Firstly sneezing is a sign of nasal irritation and is a reflex action. Sneezing can be caused by (1) a minor nasal irritation or allergy (2) dust, pollens, cigarette smoke etc. (3) feline viral respiratory disease – the first signs of (4) foreign body in the nose (5) bacterial infection.
Prolonged sneezing can cause a nosebleed which is where you’ll see sneezing blood.
Feline nosebleeds can happen spontaneously. A blow to the face can cause one. The erosion of the nasal membrane can also be the cause. A tumor, parasite, infection and foreign body can cause this. Nosebleeds can also be cause by a blood clotting disorder because of exposure to a rodenticide.
Nosebleeds can cause sneezing, which makes the bleeding worse.
Needless to say a cat with a nosebleed should be taken to your veterinarian to diagnose the cause. The cat should be allowed to be quiet and calm and applying ice cubes to the bridge of the nose (if possible) will reduce blood flow and aid clotting.

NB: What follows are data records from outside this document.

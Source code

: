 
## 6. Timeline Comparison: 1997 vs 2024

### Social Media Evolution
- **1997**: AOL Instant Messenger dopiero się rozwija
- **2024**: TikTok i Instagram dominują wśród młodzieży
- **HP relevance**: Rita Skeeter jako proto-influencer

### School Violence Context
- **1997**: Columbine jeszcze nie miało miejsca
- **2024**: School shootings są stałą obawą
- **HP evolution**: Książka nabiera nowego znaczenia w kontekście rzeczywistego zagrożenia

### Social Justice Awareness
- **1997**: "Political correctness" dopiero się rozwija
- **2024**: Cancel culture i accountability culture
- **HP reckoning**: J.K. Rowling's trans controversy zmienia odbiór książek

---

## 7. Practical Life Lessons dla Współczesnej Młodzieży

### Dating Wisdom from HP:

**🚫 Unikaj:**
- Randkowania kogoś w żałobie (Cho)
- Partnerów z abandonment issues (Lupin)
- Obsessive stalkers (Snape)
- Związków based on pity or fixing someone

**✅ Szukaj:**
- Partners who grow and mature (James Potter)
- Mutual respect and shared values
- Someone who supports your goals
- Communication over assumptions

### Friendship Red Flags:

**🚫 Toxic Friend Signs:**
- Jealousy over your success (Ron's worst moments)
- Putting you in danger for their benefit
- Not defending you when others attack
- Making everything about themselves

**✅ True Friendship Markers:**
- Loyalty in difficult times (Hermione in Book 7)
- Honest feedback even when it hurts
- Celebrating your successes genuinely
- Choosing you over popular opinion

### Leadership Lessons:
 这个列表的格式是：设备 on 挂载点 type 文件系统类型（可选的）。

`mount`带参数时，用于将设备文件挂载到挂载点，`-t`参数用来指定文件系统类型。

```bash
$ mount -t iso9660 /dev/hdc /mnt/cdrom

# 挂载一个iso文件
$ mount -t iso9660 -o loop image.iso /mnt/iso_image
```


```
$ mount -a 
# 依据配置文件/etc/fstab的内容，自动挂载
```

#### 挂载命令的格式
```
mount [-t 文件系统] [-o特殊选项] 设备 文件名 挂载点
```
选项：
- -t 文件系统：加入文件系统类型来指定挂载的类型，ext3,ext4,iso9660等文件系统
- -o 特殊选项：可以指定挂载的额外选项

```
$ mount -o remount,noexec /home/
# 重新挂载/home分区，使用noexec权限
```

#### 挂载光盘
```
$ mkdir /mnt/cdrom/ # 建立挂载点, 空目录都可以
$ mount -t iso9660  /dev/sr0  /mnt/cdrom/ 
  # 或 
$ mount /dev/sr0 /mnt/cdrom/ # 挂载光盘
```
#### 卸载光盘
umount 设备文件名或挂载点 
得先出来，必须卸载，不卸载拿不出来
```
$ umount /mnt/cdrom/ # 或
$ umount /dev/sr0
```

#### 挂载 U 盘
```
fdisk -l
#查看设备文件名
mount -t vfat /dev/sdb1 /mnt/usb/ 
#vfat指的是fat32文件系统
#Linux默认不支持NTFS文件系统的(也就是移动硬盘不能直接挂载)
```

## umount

Persistent nose bleeds need veterinary intervention.
A bloody discharge when the cat has a bacterial nasal infection indicates ulceration of the nasal membrane. The discharge will be creamy-yellow. The cat may have a fever.
The bottom line is that if and when your cat sneezes blood a veterinary visit is clearly indicated for diagnosis. If there is a foreign body in the nose and you can see it and it can removed with tweezers while taking great care, then that is one occasion where a DIY approach seems to be satisfactory. If a foreign body has been in the nose for 24 hours or longer it is likely that there will be a secondary bacterial infection and a purulent discharge.
The central issue is a proper diagnosis to know what is causing the nosebleed.